[INSTRUCTIONS FOR THE TASK] Give the entries back exactly as they stand, but without pictures.

[INFORMATION Boundary: Start]

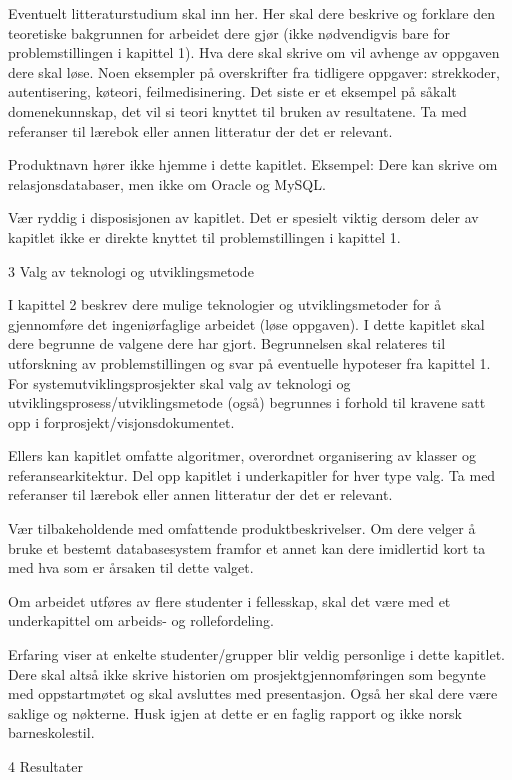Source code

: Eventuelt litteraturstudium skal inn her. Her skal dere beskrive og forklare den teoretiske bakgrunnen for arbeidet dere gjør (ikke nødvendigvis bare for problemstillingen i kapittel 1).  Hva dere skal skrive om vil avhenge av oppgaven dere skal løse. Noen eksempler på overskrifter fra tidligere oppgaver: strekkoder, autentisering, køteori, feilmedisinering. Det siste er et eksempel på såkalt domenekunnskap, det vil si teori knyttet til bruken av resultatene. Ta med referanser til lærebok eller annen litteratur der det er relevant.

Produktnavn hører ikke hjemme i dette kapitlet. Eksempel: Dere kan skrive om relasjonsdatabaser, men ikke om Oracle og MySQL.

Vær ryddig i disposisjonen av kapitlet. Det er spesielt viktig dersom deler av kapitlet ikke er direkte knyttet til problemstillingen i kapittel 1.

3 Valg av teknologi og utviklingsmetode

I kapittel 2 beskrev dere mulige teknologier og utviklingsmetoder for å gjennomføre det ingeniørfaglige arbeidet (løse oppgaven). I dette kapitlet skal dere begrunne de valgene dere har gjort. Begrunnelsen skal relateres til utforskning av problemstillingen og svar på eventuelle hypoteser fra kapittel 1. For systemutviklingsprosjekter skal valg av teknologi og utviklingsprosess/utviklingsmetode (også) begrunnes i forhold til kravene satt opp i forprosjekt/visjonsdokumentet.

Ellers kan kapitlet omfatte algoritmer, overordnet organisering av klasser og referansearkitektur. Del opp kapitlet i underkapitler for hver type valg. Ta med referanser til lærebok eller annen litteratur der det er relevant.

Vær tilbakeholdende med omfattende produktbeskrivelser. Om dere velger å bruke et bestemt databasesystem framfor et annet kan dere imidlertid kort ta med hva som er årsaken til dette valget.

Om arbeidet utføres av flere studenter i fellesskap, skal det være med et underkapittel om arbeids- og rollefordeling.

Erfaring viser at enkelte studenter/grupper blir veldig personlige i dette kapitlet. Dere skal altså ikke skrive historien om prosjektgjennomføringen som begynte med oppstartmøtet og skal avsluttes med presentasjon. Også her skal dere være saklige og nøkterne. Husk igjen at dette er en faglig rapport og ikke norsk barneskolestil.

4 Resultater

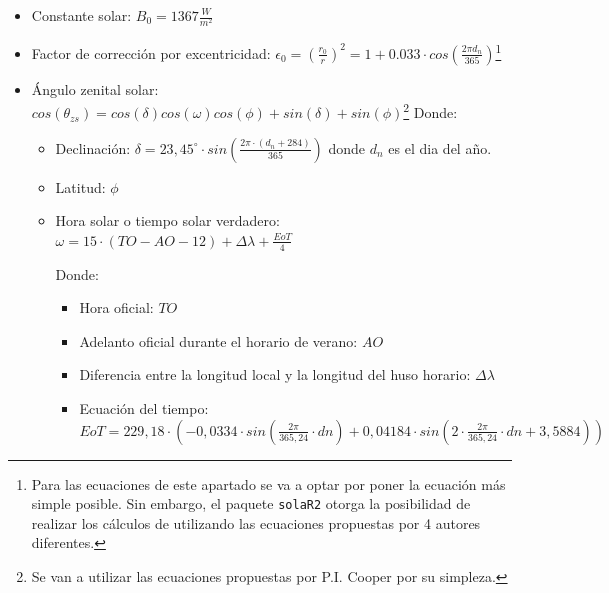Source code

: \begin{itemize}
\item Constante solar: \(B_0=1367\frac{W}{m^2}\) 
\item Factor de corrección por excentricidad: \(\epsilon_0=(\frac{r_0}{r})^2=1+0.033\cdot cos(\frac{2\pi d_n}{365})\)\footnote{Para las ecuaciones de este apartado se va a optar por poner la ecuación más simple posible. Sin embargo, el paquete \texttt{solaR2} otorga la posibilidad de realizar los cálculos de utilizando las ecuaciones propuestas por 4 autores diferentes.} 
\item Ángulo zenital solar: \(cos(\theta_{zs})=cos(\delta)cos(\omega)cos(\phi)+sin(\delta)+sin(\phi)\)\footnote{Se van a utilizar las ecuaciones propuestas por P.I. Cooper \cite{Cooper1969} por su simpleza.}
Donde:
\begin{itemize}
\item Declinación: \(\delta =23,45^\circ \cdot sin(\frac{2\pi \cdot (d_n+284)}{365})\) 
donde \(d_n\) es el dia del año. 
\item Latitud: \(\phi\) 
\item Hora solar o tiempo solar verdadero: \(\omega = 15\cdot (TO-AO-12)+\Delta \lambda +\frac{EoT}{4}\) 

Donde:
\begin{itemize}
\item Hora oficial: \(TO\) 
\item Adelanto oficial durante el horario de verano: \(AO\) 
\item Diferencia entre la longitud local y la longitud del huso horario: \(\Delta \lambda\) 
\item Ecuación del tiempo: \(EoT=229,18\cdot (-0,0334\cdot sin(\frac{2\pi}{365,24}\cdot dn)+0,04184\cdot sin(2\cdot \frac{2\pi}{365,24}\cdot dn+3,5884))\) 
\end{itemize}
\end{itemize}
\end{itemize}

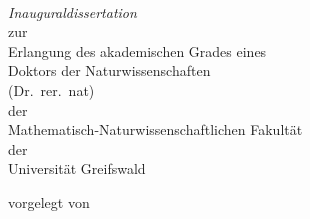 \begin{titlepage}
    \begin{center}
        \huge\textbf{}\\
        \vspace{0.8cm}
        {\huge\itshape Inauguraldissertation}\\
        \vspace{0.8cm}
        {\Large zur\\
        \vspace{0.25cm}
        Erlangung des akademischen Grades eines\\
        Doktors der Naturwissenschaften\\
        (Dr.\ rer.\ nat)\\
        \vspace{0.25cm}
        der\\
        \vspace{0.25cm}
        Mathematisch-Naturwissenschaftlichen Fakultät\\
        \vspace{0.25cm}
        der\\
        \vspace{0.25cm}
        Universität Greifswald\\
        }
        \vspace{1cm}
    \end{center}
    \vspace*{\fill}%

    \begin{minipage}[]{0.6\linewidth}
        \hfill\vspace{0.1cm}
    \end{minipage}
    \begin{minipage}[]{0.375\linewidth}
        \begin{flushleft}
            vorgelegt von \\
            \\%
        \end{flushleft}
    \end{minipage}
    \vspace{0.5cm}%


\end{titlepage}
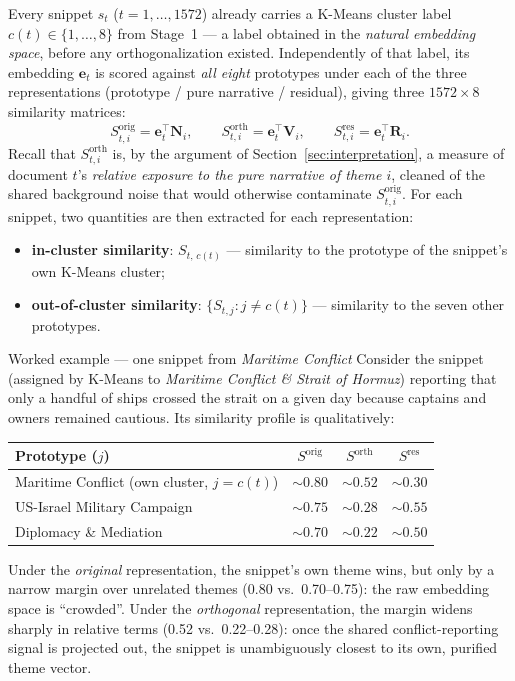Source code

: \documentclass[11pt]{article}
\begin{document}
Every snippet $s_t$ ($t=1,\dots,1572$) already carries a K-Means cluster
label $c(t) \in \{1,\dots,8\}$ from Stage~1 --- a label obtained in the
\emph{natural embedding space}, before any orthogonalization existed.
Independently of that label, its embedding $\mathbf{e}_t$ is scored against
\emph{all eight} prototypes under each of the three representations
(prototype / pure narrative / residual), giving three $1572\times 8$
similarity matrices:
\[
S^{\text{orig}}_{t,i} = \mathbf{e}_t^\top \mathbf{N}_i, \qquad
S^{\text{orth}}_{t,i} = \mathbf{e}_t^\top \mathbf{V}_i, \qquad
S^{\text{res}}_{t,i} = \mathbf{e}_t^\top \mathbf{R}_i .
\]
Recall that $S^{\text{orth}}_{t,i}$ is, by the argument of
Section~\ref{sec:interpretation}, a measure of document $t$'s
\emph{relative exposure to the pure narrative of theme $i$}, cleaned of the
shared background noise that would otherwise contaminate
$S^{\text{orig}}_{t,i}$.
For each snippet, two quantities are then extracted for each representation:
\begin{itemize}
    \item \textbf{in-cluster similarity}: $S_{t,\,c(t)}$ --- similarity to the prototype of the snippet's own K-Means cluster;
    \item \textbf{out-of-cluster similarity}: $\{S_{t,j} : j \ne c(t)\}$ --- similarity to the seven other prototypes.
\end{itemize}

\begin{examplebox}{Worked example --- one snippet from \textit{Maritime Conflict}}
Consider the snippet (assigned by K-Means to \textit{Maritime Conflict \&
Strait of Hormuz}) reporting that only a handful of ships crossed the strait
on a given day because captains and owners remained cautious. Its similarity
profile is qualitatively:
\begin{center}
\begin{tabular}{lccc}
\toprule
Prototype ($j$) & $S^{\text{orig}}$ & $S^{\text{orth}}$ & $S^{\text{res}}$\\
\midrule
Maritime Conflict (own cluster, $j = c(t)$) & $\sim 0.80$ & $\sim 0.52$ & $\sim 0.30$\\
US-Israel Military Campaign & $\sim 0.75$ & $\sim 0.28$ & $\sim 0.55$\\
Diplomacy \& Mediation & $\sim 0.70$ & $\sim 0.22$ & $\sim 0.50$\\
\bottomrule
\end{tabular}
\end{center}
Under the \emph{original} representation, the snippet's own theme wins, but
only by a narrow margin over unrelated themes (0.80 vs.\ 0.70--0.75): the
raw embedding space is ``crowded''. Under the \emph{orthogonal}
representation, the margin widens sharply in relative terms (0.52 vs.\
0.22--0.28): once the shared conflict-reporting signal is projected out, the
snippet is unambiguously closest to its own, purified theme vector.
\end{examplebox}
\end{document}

[INFORMATION Boundary: End]

[RESPONSE]
Source code

: Eventuelt litteraturstudium skal inn her. Her skal dere beskrive og forklare den teoretiske bakgrunnen for arbeidet dere gjør (ikke nødvendigvis bare for problemstillingen i kapittel 1).  Hva dere skal skrive om vil avhenge av oppgaven dere skal løse. Noen eksempler på overskrifter fra tidligere oppgaver: strekkoder, autentisering, køteori, feilmedisinering. Det siste er et eksempel på såkalt domenekunnskap, det vil si teori knyttet til bruken av resultatene. Ta med referanser til lærebok eller annen litteratur der det er relevant.

Produktnavn hører ikke hjemme i dette kapitlet. Eksempel: Dere kan skrive om relasjonsdatabaser, men ikke om Oracle og MySQL.

Vær ryddig i disposisjonen av kapitlet. Det er spesielt viktig dersom deler av kapitlet ikke er direkte knyttet til problemstillingen i kapittel 1.

3 Valg av teknologi og utviklingsmetode

I kapittel 2 beskrev dere mulige teknologier og utviklingsmetoder for å gjennomføre det ingeniørfaglige arbeidet (løse oppgaven). I dette kapitlet skal dere begrunne de valgene dere har gjort. Begrunnelsen skal relateres til utforskning av problemstillingen og svar på eventuelle hypoteser fra kapittel 1. For systemutviklingsprosjekter skal valg av teknologi og utviklingsprosess/utviklingsmetode (også) begrunnes i forhold til kravene satt opp i forprosjekt/visjonsdokumentet.

Ellers kan kapitlet omfatte algoritmer, overordnet organisering av klasser og referansearkitektur. Del opp kapitlet i underkapitler for hver type valg. Ta med referanser til lærebok eller annen litteratur der det er relevant.

Vær tilbakeholdende med omfattende produktbeskrivelser. Om dere velger å bruke et bestemt databasesystem framfor et annet kan dere imidlertid kort ta med hva som er årsaken til dette valget.

Om arbeidet utføres av flere studenter i fellesskap, skal det være med et underkapittel om arbeids- og rollefordeling.

Erfaring viser at enkelte studenter/grupper blir veldig personlige i dette kapitlet. Dere skal altså ikke skrive historien om prosjektgjennomføringen som begynte med oppstartmøtet og skal avsluttes med presentasjon. Også her skal dere være saklige og nøkterne. Husk igjen at dette er en faglig rapport og ikke norsk barneskolestil.

4 Resultater

Source code

: \begin{itemize}
\item Constante solar: \(B_0=1367\frac{W}{m^2}\) 
\item Factor de corrección por excentricidad: \(\epsilon_0=(\frac{r_0}{r})^2=1+0.033\cdot cos(\frac{2\pi d_n}{365})\)\footnote{Para las ecuaciones de este apartado se va a optar por poner la ecuación más simple posible. Sin embargo, el paquete \texttt{solaR2} otorga la posibilidad de realizar los cálculos de utilizando las ecuaciones propuestas por 4 autores diferentes.} 
\item Ángulo zenital solar: \(cos(\theta_{zs})=cos(\delta)cos(\omega)cos(\phi)+sin(\delta)+sin(\phi)\)\footnote{Se van a utilizar las ecuaciones propuestas por P.I. Cooper \cite{Cooper1969} por su simpleza.}
Donde:
\begin{itemize}
\item Declinación: \(\delta =23,45^\circ \cdot sin(\frac{2\pi \cdot (d_n+284)}{365})\) 
donde \(d_n\) es el dia del año. 
\item Latitud: \(\phi\) 
\item Hora solar o tiempo solar verdadero: \(\omega = 15\cdot (TO-AO-12)+\Delta \lambda +\frac{EoT}{4}\) 

Donde:
\begin{itemize}
\item Hora oficial: \(TO\) 
\item Adelanto oficial durante el horario de verano: \(AO\) 
\item Diferencia entre la longitud local y la longitud del huso horario: \(\Delta \lambda\) 
\item Ecuación del tiempo: \(EoT=229,18\cdot (-0,0334\cdot sin(\frac{2\pi}{365,24}\cdot dn)+0,04184\cdot sin(2\cdot \frac{2\pi}{365,24}\cdot dn+3,5884))\) 
\end{itemize}
\end{itemize}
\end{itemize}

 \begin{titlepage}
    \begin{center}
        \huge\textbf{}\\
        \vspace{0.8cm}
        {\huge\itshape Inauguraldissertation}\\
        \vspace{0.8cm}
        {\Large zur\\
        \vspace{0.25cm}
        Erlangung des akademischen Grades eines\\
        Doktors der Naturwissenschaften\\
        (Dr.\ rer.\ nat)\\
        \vspace{0.25cm}
        der\\
        \vspace{0.25cm}
        Mathematisch-Naturwissenschaftlichen Fakultät\\
        \vspace{0.25cm}
        der\\
        \vspace{0.25cm}
        Universität Greifswald\\
        }
        \vspace{1cm}
    \end{center}
    \vspace*{\fill}%

    \begin{minipage}[]{0.6\linewidth}
        \hfill\vspace{0.1cm}
    \end{minipage}
    \begin{minipage}[]{0.375\linewidth}
        \begin{flushleft}
            vorgelegt von \\
            \\%
        \end{flushleft}
    \end{minipage}
    \vspace{0.5cm}%


\end{titlepage}
Source code

: \documentclass[11pt]{article}
\begin{document}
Every snippet $s_t$ ($t=1,\dots,1572$) already carries a K-Means cluster
label $c(t) \in \{1,\dots,8\}$ from Stage~1 --- a label obtained in the
\emph{natural embedding space}, before any orthogonalization existed.
Independently of that label, its embedding $\mathbf{e}_t$ is scored against
\emph{all eight} prototypes under each of the three representations
(prototype / pure narrative / residual), giving three $1572\times 8$
similarity matrices:
\[
S^{\text{orig}}_{t,i} = \mathbf{e}_t^\top \mathbf{N}_i, \qquad
S^{\text{orth}}_{t,i} = \mathbf{e}_t^\top \mathbf{V}_i, \qquad
S^{\text{res}}_{t,i} = \mathbf{e}_t^\top \mathbf{R}_i .
\]
Recall that $S^{\text{orth}}_{t,i}$ is, by the argument of
Section~\ref{sec:interpretation}, a measure of document $t$'s
\emph{relative exposure to the pure narrative of theme $i$}, cleaned of the
shared background noise that would otherwise contaminate
$S^{\text{orig}}_{t,i}$.
For each snippet, two quantities are then extracted for each representation:
\begin{itemize}
    \item \textbf{in-cluster similarity}: $S_{t,\,c(t)}$ --- similarity to the prototype of the snippet's own K-Means cluster;
    \item \textbf{out-of-cluster similarity}: $\{S_{t,j} : j \ne c(t)\}$ --- similarity to the seven other prototypes.
\end{itemize}

\begin{examplebox}{Worked example --- one snippet from \textit{Maritime Conflict}}
Consider the snippet (assigned by K-Means to \textit{Maritime Conflict \&
Strait of Hormuz}) reporting that only a handful of ships crossed the strait
on a given day because captains and owners remained cautious. Its similarity
profile is qualitatively:
\begin{center}
\begin{tabular}{lccc}
\toprule
Prototype ($j$) & $S^{\text{orig}}$ & $S^{\text{orth}}$ & $S^{\text{res}}$\\
\midrule
Maritime Conflict (own cluster, $j = c(t)$) & $\sim 0.80$ & $\sim 0.52$ & $\sim 0.30$\\
US-Israel Military Campaign & $\sim 0.75$ & $\sim 0.28$ & $\sim 0.55$\\
Diplomacy \& Mediation & $\sim 0.70$ & $\sim 0.22$ & $\sim 0.50$\\
\bottomrule
\end{tabular}
\end{center}
Under the \emph{original} representation, the snippet's own theme wins, but
only by a narrow margin over unrelated themes (0.80 vs.\ 0.70--0.75): the
raw embedding space is ``crowded''. Under the \emph{orthogonal}
representation, the margin widens sharply in relative terms (0.52 vs.\
0.22--0.28): once the shared conflict-reporting signal is projected out, the
snippet is unambiguously closest to its own, purified theme vector.
\end{examplebox}
\end{document}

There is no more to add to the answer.